I asked women around the world to enlighten me on their experiences with sex and endometriosis. In just over 24 hours between three social networking sites I had over 250 responses. 250 women, who bravely took to their keyboards and depicted torment, agony, and a life damaged by issues with physical and the resulting emotional intimacies.Our women discussed feelings of inadequacies, and a sense of inability to be fully present in relationships. Our women discussed distance between them and their partners. Our women discussed feelings of guilt and feeling as if they had let their partners down. In depth, they discussed their pains and their hopelessness when it came to sex. Fatigue impacts these women everywhere. Fertility struggles sapped out enjoyment. Most of all, they discussed how this particular part of endometriosis can truly be devastating.
American society sexualizes everything. But, it appears that some of our endometriosis survivors are unable to feel connected to their own sexuality and thereby, at times, their own identity as a woman. It was one of the few times since diagnosis, that I felt very disheartened for those around me. Nearly all of these women felt that very little had been offered to them in terms of treating this often unmentionable symptom of this disease.
Women’s health physical therapists love to discuss sex. It’s one of the reasons our seminars at national conferences are usually sold out. P.T.’s are all about quality of life, and a healthy sex life is part of a quality life. Healthy is a difficult term for women with endometriosis. Healthy sex life, can seem like an oxymoron to women who can barely sit, stand, work, or go to the bathroom without excruciating pain. Even the most traditional women’s health PT is a valuable resource. Finding one in your area (or mine HINT, HINT) can help be a part of the team that restores enjoyment. We can teach you stretches and relaxation techniques. We can teach partners home versions of manual therapy techniques to release tight fascia and muscles and we can help to provide a support system so that you do not feel alone.

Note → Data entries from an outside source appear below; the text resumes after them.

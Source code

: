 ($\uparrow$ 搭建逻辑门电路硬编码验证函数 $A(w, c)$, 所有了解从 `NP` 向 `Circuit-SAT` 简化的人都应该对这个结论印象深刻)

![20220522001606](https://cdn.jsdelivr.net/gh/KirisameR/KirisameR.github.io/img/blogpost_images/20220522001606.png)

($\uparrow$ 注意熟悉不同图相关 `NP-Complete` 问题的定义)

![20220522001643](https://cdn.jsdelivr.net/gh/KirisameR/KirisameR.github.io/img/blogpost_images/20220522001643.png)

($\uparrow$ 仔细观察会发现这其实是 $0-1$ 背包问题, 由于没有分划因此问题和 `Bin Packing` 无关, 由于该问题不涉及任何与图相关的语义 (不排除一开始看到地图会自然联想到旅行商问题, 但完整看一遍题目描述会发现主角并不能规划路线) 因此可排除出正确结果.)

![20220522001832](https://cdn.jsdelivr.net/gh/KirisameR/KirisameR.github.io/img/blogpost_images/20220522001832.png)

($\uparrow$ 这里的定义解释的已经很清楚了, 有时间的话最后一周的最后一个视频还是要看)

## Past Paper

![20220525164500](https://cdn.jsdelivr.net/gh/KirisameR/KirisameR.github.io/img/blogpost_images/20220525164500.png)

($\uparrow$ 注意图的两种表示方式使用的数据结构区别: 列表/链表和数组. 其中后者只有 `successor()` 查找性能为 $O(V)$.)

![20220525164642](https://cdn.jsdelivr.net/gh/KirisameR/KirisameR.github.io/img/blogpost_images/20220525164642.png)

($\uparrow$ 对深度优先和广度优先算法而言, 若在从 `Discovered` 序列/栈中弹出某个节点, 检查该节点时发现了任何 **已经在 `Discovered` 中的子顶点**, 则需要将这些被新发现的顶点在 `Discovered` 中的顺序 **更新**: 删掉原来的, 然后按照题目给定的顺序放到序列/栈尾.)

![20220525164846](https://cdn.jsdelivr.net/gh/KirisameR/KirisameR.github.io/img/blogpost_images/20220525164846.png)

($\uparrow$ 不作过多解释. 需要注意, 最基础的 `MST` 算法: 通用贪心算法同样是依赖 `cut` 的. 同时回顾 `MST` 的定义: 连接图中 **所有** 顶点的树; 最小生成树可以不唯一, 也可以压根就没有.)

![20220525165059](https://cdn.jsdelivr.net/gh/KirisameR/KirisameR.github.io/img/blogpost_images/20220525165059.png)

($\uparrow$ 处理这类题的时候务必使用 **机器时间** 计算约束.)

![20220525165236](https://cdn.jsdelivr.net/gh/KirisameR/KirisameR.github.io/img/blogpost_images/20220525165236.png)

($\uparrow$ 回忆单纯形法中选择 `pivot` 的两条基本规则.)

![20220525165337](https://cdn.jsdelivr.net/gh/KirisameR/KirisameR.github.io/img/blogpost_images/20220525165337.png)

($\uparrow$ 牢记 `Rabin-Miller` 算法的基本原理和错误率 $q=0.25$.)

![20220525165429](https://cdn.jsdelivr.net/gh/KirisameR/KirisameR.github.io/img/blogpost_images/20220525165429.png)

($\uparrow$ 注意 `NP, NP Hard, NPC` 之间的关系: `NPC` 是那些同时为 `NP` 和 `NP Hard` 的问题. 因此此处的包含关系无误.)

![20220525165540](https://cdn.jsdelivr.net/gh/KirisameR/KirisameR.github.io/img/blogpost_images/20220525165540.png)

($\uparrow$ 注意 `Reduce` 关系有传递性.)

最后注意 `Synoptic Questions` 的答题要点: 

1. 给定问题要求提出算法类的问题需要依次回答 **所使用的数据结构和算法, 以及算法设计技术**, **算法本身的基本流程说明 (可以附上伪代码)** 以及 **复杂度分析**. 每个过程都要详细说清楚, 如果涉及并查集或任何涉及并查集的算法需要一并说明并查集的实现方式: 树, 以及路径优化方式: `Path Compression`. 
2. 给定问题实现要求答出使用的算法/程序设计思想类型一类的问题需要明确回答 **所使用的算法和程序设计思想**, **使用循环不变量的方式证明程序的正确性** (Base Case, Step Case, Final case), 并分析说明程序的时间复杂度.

I was absolutely shocked when I saw the vast amount of responses to my post this week that so many women crave the opportunity to discuss endometriosis and sex. My favorite post of the week came from a woman who follows the endo diet to relieve her pain. She said when her husband felt it was unfair that endometriosis had cost him his sex life she reminded him that not only could she not have sex, but she had to give up her favorite foods as well. Life without sex and steak/chocolate/bread/cheese/wine could definately feel unfulfilling. This March, the largest patient related workshop on endometriosis and sex will take place in honor of Endometriosis Awareness Month. Our friends at the Endometriosis Foundation of America will offer this groundbreaking workshop on March 19 in New York City. They have put together lectures to help you, the patients, the women and families who bear the burden of this disease. It is your turn to discuss, with the experts, this too often unmentioned symptom.